TASK PROMPT: Please say how many lines in the records below contain the word "testing", giving the number alone.

Source texts of formatted documents:

────

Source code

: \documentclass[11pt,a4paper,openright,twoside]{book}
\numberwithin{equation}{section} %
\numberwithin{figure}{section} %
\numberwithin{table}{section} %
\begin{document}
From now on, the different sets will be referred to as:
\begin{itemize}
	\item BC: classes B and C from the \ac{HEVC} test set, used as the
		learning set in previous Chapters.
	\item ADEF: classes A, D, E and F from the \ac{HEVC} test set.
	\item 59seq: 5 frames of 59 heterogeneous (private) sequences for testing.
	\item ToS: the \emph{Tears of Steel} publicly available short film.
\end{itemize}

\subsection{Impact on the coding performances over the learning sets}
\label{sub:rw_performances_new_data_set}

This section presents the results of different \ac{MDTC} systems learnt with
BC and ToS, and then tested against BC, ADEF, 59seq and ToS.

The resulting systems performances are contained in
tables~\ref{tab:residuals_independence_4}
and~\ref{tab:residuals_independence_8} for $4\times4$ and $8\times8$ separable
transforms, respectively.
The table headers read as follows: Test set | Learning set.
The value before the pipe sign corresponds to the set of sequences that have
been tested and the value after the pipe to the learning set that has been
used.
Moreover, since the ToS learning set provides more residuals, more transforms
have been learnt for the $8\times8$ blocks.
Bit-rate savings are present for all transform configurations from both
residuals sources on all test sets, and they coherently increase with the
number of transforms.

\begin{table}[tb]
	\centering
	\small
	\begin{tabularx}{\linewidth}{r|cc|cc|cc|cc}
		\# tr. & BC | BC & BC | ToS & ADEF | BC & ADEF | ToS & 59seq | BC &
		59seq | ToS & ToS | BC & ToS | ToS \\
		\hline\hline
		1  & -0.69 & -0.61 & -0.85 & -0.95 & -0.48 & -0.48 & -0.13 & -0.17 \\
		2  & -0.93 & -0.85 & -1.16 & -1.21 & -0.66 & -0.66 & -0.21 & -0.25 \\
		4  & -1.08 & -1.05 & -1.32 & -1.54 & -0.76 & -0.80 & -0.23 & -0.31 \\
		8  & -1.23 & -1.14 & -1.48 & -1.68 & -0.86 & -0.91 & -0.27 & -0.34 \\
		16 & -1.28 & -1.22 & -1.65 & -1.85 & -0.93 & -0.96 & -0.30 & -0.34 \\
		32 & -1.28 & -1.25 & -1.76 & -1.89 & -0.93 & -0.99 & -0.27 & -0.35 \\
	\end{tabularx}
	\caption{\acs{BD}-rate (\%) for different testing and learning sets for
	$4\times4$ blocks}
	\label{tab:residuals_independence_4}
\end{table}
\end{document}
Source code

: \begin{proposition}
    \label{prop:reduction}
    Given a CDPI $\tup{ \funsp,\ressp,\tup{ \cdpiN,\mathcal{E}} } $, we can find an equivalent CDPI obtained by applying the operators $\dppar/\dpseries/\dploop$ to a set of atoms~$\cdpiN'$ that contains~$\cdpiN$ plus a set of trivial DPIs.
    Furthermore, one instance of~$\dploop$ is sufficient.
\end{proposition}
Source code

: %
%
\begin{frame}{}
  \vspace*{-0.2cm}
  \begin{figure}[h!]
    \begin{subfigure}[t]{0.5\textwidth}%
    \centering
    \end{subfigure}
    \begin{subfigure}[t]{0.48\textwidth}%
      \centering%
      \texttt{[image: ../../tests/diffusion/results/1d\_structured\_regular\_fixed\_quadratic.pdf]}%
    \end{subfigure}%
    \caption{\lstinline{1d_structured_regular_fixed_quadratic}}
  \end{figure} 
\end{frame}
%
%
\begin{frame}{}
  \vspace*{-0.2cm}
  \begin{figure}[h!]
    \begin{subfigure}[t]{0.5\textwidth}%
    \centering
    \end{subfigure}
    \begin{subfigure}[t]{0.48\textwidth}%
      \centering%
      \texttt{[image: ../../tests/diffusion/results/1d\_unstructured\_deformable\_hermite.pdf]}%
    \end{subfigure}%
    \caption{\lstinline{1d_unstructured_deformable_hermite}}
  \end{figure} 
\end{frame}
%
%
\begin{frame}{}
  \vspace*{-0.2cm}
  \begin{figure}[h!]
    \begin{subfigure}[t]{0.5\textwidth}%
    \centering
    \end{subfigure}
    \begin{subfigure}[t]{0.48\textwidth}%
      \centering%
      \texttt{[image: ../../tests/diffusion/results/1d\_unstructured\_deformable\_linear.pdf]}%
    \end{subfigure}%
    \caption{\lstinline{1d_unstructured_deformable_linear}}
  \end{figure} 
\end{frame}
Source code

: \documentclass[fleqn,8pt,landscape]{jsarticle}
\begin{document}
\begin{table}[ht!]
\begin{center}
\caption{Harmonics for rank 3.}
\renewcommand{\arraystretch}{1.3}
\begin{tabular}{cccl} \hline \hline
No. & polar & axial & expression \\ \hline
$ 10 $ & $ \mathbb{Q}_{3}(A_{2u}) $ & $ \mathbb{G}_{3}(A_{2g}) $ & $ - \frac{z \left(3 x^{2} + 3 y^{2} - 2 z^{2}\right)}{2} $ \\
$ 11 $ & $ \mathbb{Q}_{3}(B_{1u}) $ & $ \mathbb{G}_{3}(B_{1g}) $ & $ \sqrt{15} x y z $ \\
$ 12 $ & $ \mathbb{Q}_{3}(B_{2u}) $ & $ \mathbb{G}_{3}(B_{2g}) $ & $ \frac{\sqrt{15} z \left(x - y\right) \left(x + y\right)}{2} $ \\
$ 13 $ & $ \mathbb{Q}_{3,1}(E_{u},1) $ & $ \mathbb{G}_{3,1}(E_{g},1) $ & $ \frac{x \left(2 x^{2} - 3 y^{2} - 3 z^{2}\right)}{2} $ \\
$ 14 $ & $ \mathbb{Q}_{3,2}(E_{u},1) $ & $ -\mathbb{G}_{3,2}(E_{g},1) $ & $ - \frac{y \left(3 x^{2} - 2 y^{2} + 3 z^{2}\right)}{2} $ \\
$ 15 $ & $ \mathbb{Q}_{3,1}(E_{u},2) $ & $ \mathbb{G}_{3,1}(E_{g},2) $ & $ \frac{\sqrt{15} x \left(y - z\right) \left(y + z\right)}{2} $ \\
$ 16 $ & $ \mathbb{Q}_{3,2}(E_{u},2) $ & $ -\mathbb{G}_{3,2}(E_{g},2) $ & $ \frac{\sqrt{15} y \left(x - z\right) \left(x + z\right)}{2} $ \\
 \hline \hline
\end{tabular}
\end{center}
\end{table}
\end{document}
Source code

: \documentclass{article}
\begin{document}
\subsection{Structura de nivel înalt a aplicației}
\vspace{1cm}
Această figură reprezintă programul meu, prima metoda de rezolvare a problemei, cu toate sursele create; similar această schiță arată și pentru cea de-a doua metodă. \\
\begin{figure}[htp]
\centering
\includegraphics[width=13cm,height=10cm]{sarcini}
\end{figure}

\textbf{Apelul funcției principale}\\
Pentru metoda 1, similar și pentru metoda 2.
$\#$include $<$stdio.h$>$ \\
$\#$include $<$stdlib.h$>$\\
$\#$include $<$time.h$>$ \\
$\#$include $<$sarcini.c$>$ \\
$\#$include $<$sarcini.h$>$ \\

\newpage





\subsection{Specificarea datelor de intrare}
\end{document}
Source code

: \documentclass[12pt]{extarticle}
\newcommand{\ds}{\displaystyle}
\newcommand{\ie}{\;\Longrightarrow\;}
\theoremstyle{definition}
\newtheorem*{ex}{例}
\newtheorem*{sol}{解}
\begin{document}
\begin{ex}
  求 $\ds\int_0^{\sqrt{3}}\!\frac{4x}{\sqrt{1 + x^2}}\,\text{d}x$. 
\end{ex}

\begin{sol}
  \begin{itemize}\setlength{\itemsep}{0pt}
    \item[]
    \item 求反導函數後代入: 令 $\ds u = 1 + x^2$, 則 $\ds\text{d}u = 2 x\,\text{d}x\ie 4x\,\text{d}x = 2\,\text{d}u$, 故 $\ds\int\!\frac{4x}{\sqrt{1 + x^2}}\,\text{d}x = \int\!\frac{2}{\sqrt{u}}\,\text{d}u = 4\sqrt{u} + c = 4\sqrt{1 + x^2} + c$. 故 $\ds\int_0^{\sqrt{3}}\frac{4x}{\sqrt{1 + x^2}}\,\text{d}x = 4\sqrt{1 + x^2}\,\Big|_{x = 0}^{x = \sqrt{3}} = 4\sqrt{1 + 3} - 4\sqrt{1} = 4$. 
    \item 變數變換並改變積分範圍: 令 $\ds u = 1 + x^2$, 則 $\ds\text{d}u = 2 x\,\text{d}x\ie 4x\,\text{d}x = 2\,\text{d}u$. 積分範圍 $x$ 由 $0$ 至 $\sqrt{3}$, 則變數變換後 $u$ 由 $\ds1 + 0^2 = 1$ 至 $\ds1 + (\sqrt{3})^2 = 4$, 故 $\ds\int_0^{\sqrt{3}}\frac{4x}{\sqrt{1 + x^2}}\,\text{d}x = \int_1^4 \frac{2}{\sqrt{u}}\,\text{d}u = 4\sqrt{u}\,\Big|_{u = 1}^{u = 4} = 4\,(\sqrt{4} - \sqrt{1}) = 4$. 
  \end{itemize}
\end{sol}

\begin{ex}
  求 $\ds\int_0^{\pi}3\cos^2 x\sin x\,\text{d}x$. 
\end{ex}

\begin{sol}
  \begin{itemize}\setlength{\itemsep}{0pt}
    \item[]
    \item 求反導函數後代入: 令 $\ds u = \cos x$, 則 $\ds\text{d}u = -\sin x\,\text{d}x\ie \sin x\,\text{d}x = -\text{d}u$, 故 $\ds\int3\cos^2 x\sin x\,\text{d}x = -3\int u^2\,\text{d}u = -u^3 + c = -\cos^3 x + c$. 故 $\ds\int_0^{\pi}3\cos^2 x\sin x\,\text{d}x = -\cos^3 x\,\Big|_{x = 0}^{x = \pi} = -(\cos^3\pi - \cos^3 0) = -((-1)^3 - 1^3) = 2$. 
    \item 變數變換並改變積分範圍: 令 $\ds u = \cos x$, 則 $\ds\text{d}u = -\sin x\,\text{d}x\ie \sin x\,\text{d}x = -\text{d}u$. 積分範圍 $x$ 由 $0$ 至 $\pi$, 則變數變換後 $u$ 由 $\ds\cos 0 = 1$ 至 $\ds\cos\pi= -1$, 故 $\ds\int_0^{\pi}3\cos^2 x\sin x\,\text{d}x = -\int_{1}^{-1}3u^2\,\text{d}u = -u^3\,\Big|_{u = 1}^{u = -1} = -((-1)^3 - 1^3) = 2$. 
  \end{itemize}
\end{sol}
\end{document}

────

ANSWER BOX: 2